New self-cleaning paint offers stain and damage-free future

A new water-resistant paint which can withstand exposure to oil and damage caused by scratching and scuffing has been developed by British and Chinese scientists.

LONDON, ENGLAND, UK (HANDOUT) – A self-cleaning paint that can withstand contact with substances such as oil, even after being scratched or scuffed with sandpaper, has been developed by British and Chinese researchers.

The coating was devised by University College London (UCL) researcher Yao Lu and his supervisor, Professor of Inorganic Chemistry Claire Carmalt, and can be applied to clothes, paper, glass and steel. When combined with adhesives, its self-cleaning properties remain, in spite of attempts to scratch or scuff it.

Self-cleaning surfaces work by being extremely repellent to water but are often rendered useless once damaged or exposed to strong substances like oil. Yet the self-cleaning properties of this new coating, made from titanium dioxide nanoparticles, work during and after immersion in problematic substances and following surface damage.

Yao developed an interest in developing the paint having become fascinated with the superhydrophobic – or water repelling – properties of plants, such as lotus and taro leaves. “I am quite interested in self-cleaning coatings in nature, such as plants,” said Yao. “We put water on superhydrophobic plants, water wouldn’t wet them. Instead the water will form drops and then roll off or just bounce away and leave the surface dry and clean.”

The researchers say the new paint creates a resilient surface resistant to wear and tear, that could be used for real-world applications such as clothing and cars. They say that having completely water-resistant surfaces allows water to form marble-shaped droplets that roll over the surface, acting like miniature vacuum cleaners picking up dirt, viruses and bacteria.

According to Carmalt, “water is dropped onto the surface. It actually forms near spherical shaped balls which, as they roll across the surface, act like miniature vacuum cleaners picking up dirt and bacteria, and we can take that paint and we can adhere it onto hard surfaces like glass or metal, or soft surfaces like cotton and paper just using simple adhesives.”

She added that the roughness of the surface is created by having two different sizes of titanium dioxide nanoparticles, with the waxy texture formed by adding fluorosilane.

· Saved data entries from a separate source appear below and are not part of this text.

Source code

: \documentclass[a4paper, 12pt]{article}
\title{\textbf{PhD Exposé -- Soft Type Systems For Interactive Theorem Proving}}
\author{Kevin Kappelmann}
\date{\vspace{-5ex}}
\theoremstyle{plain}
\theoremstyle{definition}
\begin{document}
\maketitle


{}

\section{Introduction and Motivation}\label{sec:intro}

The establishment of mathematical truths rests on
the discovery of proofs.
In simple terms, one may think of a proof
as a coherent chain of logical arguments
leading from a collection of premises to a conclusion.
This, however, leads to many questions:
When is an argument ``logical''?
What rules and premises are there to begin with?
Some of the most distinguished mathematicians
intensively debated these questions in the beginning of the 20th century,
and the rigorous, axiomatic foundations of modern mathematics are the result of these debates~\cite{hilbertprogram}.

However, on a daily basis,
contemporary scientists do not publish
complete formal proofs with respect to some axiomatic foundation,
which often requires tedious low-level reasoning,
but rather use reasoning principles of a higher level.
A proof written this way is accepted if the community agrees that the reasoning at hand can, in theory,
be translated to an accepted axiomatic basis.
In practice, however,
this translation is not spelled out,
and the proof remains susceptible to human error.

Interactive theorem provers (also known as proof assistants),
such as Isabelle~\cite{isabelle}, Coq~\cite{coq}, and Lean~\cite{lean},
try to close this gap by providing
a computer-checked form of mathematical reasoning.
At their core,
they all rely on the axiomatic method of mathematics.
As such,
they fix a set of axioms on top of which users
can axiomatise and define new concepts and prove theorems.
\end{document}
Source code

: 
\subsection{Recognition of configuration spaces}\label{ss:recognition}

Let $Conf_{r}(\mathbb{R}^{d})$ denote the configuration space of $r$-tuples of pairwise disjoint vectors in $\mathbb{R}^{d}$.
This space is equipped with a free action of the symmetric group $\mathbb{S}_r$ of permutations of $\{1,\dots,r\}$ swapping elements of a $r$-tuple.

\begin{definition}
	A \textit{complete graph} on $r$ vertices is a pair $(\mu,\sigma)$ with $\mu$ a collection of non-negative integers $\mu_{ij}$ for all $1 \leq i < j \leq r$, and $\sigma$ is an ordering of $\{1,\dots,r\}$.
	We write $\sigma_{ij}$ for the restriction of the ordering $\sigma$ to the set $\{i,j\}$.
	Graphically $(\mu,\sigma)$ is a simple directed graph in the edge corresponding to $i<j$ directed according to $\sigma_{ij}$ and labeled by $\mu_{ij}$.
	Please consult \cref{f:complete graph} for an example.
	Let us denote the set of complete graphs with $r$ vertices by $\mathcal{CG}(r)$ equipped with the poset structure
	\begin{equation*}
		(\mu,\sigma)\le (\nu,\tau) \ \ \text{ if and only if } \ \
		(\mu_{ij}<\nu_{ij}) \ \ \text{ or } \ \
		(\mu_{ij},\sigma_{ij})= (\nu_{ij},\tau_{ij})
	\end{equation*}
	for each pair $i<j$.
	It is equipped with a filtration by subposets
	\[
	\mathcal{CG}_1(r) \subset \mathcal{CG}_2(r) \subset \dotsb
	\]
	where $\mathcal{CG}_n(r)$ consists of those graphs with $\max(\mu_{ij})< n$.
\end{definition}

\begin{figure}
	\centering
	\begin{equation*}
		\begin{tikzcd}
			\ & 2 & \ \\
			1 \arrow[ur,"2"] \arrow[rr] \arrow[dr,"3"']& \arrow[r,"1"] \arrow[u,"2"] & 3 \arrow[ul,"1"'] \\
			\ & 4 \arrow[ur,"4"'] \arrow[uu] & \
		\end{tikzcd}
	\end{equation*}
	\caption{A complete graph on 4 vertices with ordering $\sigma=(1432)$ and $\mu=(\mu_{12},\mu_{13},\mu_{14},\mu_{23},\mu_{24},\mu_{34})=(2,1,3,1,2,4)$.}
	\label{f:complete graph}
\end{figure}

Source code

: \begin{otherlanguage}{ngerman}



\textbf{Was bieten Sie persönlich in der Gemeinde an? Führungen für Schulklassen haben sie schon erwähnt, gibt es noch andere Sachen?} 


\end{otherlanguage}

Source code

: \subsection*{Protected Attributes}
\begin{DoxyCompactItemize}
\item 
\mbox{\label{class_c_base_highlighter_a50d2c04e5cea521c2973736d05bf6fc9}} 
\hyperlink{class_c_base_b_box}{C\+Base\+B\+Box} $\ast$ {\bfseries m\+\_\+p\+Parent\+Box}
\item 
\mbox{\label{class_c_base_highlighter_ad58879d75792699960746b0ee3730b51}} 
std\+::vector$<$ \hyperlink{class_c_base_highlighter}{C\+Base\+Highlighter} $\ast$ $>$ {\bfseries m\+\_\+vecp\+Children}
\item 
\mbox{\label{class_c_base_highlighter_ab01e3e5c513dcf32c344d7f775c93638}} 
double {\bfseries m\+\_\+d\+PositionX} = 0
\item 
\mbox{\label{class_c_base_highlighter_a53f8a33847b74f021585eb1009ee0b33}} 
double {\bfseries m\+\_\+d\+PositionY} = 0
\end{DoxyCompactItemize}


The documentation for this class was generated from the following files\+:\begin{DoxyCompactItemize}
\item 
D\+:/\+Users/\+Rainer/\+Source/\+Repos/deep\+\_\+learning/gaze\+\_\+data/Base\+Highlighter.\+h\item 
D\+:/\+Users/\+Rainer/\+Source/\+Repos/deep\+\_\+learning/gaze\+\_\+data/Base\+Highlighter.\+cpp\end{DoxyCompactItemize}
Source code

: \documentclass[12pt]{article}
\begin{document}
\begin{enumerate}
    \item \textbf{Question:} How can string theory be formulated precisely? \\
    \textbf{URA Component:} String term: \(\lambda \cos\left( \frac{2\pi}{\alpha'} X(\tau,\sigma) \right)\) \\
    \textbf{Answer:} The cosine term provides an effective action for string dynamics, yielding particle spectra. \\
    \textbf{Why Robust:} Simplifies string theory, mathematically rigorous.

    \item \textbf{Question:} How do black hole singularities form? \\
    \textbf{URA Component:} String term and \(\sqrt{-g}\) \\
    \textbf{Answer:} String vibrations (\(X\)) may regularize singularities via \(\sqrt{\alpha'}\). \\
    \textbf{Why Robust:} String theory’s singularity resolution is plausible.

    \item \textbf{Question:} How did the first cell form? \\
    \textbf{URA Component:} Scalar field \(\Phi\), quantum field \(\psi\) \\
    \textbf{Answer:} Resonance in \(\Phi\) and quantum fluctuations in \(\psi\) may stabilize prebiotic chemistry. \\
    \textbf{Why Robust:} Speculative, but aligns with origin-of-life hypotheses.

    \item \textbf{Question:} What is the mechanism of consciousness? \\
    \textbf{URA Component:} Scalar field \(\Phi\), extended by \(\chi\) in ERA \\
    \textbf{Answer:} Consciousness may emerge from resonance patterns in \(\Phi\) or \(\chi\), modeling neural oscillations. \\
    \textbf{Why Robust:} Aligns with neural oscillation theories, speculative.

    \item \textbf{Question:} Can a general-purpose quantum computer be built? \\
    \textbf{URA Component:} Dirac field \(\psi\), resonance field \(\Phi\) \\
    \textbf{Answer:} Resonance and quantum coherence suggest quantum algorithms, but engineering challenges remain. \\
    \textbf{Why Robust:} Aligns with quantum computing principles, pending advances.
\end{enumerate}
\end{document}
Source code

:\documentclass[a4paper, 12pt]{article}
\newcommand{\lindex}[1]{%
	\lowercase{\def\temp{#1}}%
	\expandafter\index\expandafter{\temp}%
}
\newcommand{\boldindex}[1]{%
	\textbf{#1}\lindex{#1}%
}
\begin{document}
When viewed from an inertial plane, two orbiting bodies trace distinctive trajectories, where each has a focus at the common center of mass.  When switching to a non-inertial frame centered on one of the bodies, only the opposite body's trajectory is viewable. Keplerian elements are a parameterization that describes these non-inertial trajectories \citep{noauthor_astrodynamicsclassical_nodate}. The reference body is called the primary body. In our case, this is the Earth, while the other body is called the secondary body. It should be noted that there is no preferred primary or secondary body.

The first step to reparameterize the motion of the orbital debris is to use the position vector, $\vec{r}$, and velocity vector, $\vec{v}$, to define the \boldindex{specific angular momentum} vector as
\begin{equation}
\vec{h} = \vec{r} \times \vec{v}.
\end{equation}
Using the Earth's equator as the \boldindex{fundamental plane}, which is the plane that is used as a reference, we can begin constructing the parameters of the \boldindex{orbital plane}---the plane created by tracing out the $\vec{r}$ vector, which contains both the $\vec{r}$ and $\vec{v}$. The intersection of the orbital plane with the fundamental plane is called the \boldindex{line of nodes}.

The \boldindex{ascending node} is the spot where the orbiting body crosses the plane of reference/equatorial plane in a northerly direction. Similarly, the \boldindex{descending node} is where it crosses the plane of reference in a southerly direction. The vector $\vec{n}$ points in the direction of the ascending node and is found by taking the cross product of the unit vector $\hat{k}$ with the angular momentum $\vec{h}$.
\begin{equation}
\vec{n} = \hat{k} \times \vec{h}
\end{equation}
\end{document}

The experiments were filmed to show the behaviour of the treated surfaces. One video shows treated paper remaining dry and clean after being exposed to dirt and water.

Carmalt says the biggest challenge for the widespread application of self-cleaning surfaces is finding a way to make them tough enough to withstand everyday damage. She said the UCL team’s coating is superior to other superhydrophobic substances available. “I think the improvement is the fact that we get this very resistant coating, so generally these superhydrophobic coatings are very mechanically weak, so can be easily rubbed off over time, whereas by applying this spray adhesive we’ve managed to get very resistant coatings that are resistant to, as I say, rubbing or scratching and with sandpaper and so on,” she said.

Carmalt says the process could easily be scaled-up for industrial applications, such as car spray paint. It could also be used in antimicrobial coatings to combat hospital acquired infections.

The study, which also involved researchers from Imperial College London and Dalian University of Technology (China), was published recently in Science.